## WHAT TO WORK ON
Only certain lines below are wanted: those starting at the line containing "page 128 byte)" and ending at the line containing "- Delay time của tứng slot.", both included, each retyped exactly.

-- DATASET follows --

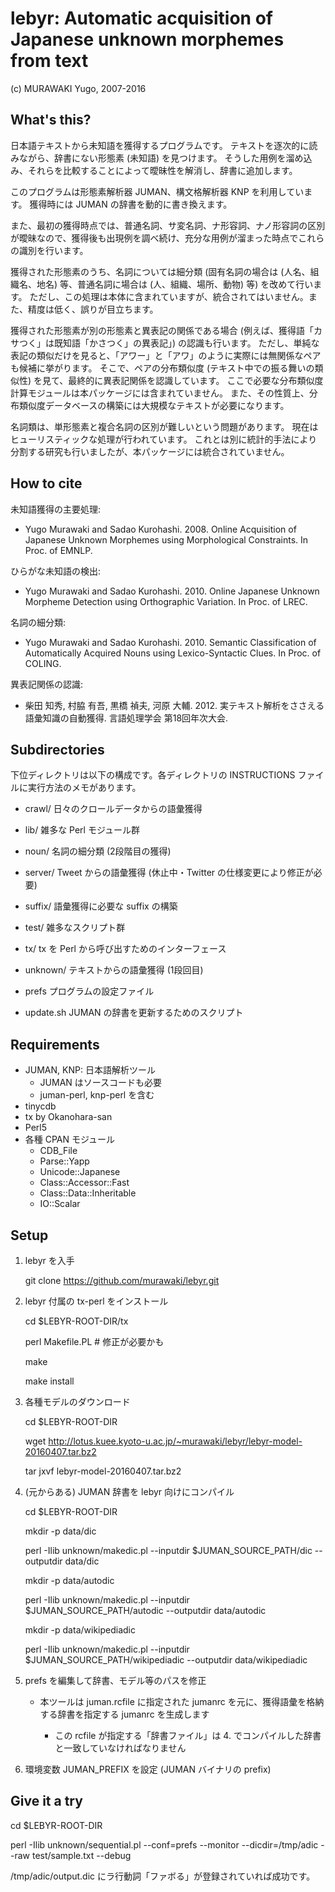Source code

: lebyr: Automatic acquisition of Japanese unknown morphemes from text
=======

  (c) MURAWAKI Yugo, 2007-2016


What's this?
-----------

日本語テキストから未知語を獲得するプログラムです。
テキストを逐次的に読みながら、辞書にない形態素 (未知語) を見つけます。
そうした用例を溜め込み、それらを比較することによって曖昧性を解消し、辞書に追加します。

このプログラムは形態素解析器 JUMAN、構文格解析器 KNP を利用しています。
獲得時には JUMAN の辞書を動的に書き換えます。

また、最初の獲得時点では、普通名詞、サ変名詞、ナ形容詞、ナノ形容詞の区別が曖昧なので、獲得後も出現例を調べ続け、充分な用例が溜まった時点でこれらの識別を行います。

獲得された形態素のうち、名詞については細分類 (固有名詞の場合は (人名、組織名、地名) 等、普通名詞に場合は (人、組織、場所、動物) 等) を改めて行います。
ただし、この処理は本体に含まれていますが、統合されてはいません。また、精度は低く、誤りが目立ちます。

獲得された形態素が別の形態素と異表記の関係である場合 (例えば、獲得語「カサつく」は既知語「かさつく」の異表記」) の認識も行います。
ただし、単純な表記の類似だけを見ると、「アワー」と「アワ」のように実際には無関係なペアも候補に挙がります。
そこで、ペアの分布類似度 (テキスト中での振る舞いの類似性) を見て、最終的に異表記関係を認識しています。
ここで必要な分布類似度計算モジュールは本パッケージには含まれていません。
また、その性質上、分布類似度データベースの構築には大規模なテキストが必要になります。

名詞類は、単形態素と複合名詞の区別が難しいという問題があります。
現在はヒューリスティックな処理が行われています。
これとは別に統計的手法により分割する研究も行いましたが、本パッケージには統合されていません。



How to cite
-----------

未知語獲得の主要処理:

 * Yugo Murawaki and Sadao Kurohashi. 2008. Online Acquisition of Japanese Unknown Morphemes using Morphological Constraints. In Proc. of EMNLP.

ひらがな未知語の検出:

 * Yugo Murawaki and Sadao Kurohashi. 2010. Online Japanese Unknown Morpheme Detection using Orthographic Variation. In Proc. of LREC.

名詞の細分類:

 * Yugo Murawaki and Sadao Kurohashi. 2010. Semantic Classification of Automatically Acquired Nouns using Lexico-Syntactic Clues. In Proc. of COLING.

異表記関係の認識:

 * 柴田 知秀, 村脇 有吾, 黒橋 禎夫, 河原 大輔. 2012. 実テキスト解析をささえる語彙知識の自動獲得. 言語処理学会 第18回年次大会.


Subdirectories
-----------

下位ディレクトリは以下の構成です。各ディレクトリの INSTRUCTIONS ファイルに実行方法のメモがあります。

  * crawl/
    日々のクロールデータからの語彙獲得
  * lib/
    雑多な Perl モジュール群
  * noun/
    名詞の細分類 (2段階目の獲得)
  * server/
    Tweet からの語彙獲得 (休止中・Twitter の仕様変更により修正が必要)
  * suffix/
    語彙獲得に必要な suffix の構築
  * test/
    雑多なスクリプト群
  * tx/
    tx を Perl から呼び出すためのインターフェース
  * unknown/
    テキストからの語彙獲得 (1段回目)

  * prefs
    プログラムの設定ファイル
  * update.sh
    JUMAN の辞書を更新するためのスクリプト



Requirements
-----------

  * JUMAN, KNP: 日本語解析ツール
    * JUMAN はソースコードも必要
    * juman-perl, knp-perl を含む
  * tinycdb
  * tx by Okanohara-san
  * Perl5
  * 各種 CPAN モジュール
    * CDB_File
    * Parse::Yapp
    * Unicode::Japanese
    * Class::Accessor::Fast
    * Class::Data::Inheritable
    * IO::Scalar

Setup
-----------

  1. lebyr を入手

     git clone https://github.com/murawaki/lebyr.git

  2. lebyr 付属の tx-perl をインストール

     cd $LEBYR-ROOT-DIR/tx

     perl Makefile.PL  # 修正が必要かも

     make

     make install

  3. 各種モデルのダウンロード

     cd $LEBYR-ROOT-DIR

     wget http://lotus.kuee.kyoto-u.ac.jp/~murawaki/lebyr/lebyr-model-20160407.tar.bz2

     tar jxvf lebyr-model-20160407.tar.bz2

  4. (元からある) JUMAN 辞書を lebyr 向けにコンパイル

     cd $LEBYR-ROOT-DIR

     mkdir -p data/dic

     perl -Ilib unknown/makedic.pl --inputdir $JUMAN_SOURCE_PATH/dic --outputdir data/dic

     mkdir -p data/autodic

     perl -Ilib unknown/makedic.pl --inputdir $JUMAN_SOURCE_PATH/autodic --outputdir data/autodic

     mkdir -p data/wikipediadic

     perl -Ilib unknown/makedic.pl --inputdir $JUMAN_SOURCE_PATH/wikipediadic --outputdir data/wikipediadic

  5. prefs を編集して辞書、モデル等のパスを修正

     * 本ツールは juman.rcfile に指定された jumanrc を元に、獲得語彙を格納する辞書を指定する jumanrc を生成します

       * この rcfile が指定する「辞書ファイル」は 4. でコンパイルした辞書と一致していなければなりません

  6. 環境変数 JUMAN_PREFIX を設定 (JUMAN バイナリの prefix)


Give it a try
-----------

  cd $LEBYR-ROOT-DIR

  perl -Ilib unknown/sequential.pl --conf=prefs --monitor --dicdir=/tmp/adic --raw test/sample.txt --debug

  /tmp/adic/output.dic にラ行動詞「ファボる」が登録されていれば成功です。
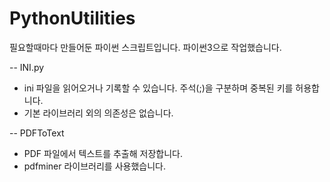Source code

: # PythonUtilities

필요할때마다 만들어둔 파이썬 스크립트입니다.
파이썬3으로 작업했습니다.

--
INI.py
 - ini 파일을 읽어오거나 기록할 수 있습니다. 주석(;)을 구분하며 중복된 키를 허용합니다.
 - 기본 라이브러리 외의 의존성은 없습니다.


--
PDFToText
 - PDF 파일에서 텍스트를 추출해 저장합니다.
 - pdfminer 라이브러리를 사용했습니다.
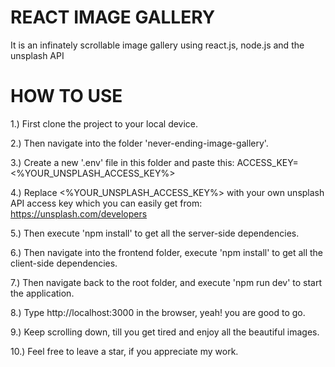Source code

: # REACT IMAGE GALLERY
It is an infinately scrollable image gallery using react.js, node.js and the unsplash API


# HOW TO USE

1.) First clone the project to your local device.

2.) Then navigate into the folder 'never-ending-image-gallery'.

3.) Create a new '.env' file in this folder and paste this: ACCESS_KEY=<%YOUR_UNSPLASH_ACCESS_KEY%>
    
4.) Replace <%YOUR_UNSPLASH_ACCESS_KEY%> with your own unsplash API access key which 
    you can easily get from: https://unsplash.com/developers
    
5.) Then execute 'npm install' to get all the server-side dependencies.

6.) Then navigate into the frontend folder, execute 'npm install' to get all the client-side dependencies.

7.) Then navigate back to the root folder, and execute 'npm run dev' to start the application.

8.) Type http://localhost:3000 in the browser, yeah! you are good to go.

9.) Keep scrolling down, till you get tired and enjoy all the beautiful images.

10.) Feel free to leave a star, if you appreciate my work.
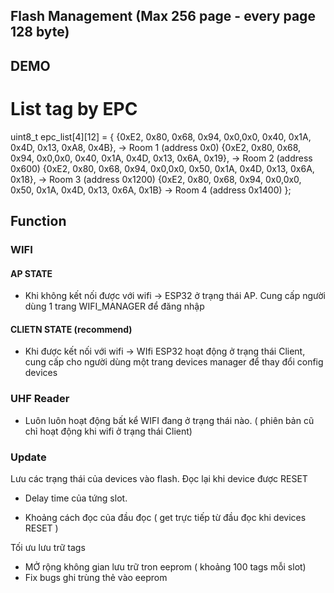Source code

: ## Flash Management (Max 256 page - every page 128 byte)

## DEMO
# List tag by EPC

uint8_t epc_list[4][12] = {
    {0xE2, 0x80, 0x68, 0x94, 0x0,0x0, 0x40, 0x1A, 0x4D, 0x13, 0xA8, 0x4B}, -> Room 1 (address 0x0)
    {0xE2, 0x80, 0x68, 0x94, 0x0,0x0, 0x40, 0x1A, 0x4D, 0x13, 0x6A, 0x19}, -> Room 2 (address 0x600)
    {0xE2, 0x80, 0x68, 0x94, 0x0,0x0, 0x50, 0x1A, 0x4D, 0x13, 0x6A, 0x18}, -> Room 3 (address 0x1200)
    {0xE2, 0x80, 0x68, 0x94, 0x0,0x0, 0x50, 0x1A, 0x4D, 0x13, 0x6A, 0x1B}  -> Room 4 (address 0x1400)
};


## Function
### WIFI

#### AP STATE
- Khi không kết nối được với wifi -> ESP32 ở trạng thái AP. Cung cấp người dùng 1 trang WIFI_MANAGER để đăng nhập

#### CLIETN STATE (recommend)
- Khi được kết nối với wifi -> WIfi ESP32 hoạt động ở trạng thái Client, cung cấp cho người dùng một trang devices manager để thay đổi config devices  

###  UHF Reader
- Luôn luôn hoạt động bất kể WIFI đang ở trạng thái nào. ( phiên bản cũ chỉ hoạt động khi wifi ở trạng thái Client)

### Update   
  
Lưu các trạng thái của devices vào flash. Đọc lại khi device được RESET

 - Delay time của tứng slot. 

 - Khoảng cách đọc của đầu đọc ( get trực tiếp từ đầu đọc khi devices RESET )

Tối ưu lưu trữ tags
 - MỞ rộng không gian lưu trữ tron eeprom ( khoảng 100 tags mỗi slot)
 - Fix bugs ghi trùng thẻ vào eeprom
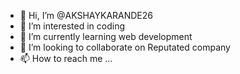 - 👋 Hi, I’m @AKSHAYKARANDE26
- 👀 I’m interested in coding
- 🌱 I’m currently learning web development
- 💞️ I’m looking to collaborate on Reputated company
- 📫 How to reach me ...

<!---
AKSHAYKARANDE26/AKSHAYKARANDE26 is a ✨ special ✨ repository because its `README.md` (this file) appears on your GitHub profile.
You can click the Preview link to take a look at your changes.
--->
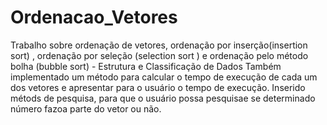# Ordenacao_Vetores
Trabalho sobre ordenação de vetores, ordenação por inserção(insertion sort) , ordenação por seleção (selection sort ) e ordenação pelo método bolha (bubble sort) - Estrutura e Classificação de Dados
Também implementado um método para calcular o tempo de execução de cada um dos vetores e apresentar para o usuário o tempo de execução. 
Inserido métods de pesquisa, para que o usuário possa pesquisae se determinado número fazoa parte do vetor ou não.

-- DATASET concluded --

## RESPONSE BOX
: ## Flash Management (Max 256 page - every page 128 byte)

## DEMO
# List tag by EPC

uint8_t epc_list[4][12] = {
    {0xE2, 0x80, 0x68, 0x94, 0x0,0x0, 0x40, 0x1A, 0x4D, 0x13, 0xA8, 0x4B}, -> Room 1 (address 0x0)
    {0xE2, 0x80, 0x68, 0x94, 0x0,0x0, 0x40, 0x1A, 0x4D, 0x13, 0x6A, 0x19}, -> Room 2 (address 0x600)
    {0xE2, 0x80, 0x68, 0x94, 0x0,0x0, 0x50, 0x1A, 0x4D, 0x13, 0x6A, 0x18}, -> Room 3 (address 0x1200)
    {0xE2, 0x80, 0x68, 0x94, 0x0,0x0, 0x50, 0x1A, 0x4D, 0x13, 0x6A, 0x1B}  -> Room 4 (address 0x1400)
};


## Function
### WIFI

#### AP STATE
- Khi không kết nối được với wifi -> ESP32 ở trạng thái AP. Cung cấp người dùng 1 trang WIFI_MANAGER để đăng nhập

#### CLIETN STATE (recommend)
- Khi được kết nối với wifi -> WIfi ESP32 hoạt động ở trạng thái Client, cung cấp cho người dùng một trang devices manager để thay đổi config devices  

###  UHF Reader
- Luôn luôn hoạt động bất kể WIFI đang ở trạng thái nào. ( phiên bản cũ chỉ hoạt động khi wifi ở trạng thái Client)

### Update   
  
Lưu các trạng thái của devices vào flash. Đọc lại khi device được RESET

 - Delay time của tứng slot. 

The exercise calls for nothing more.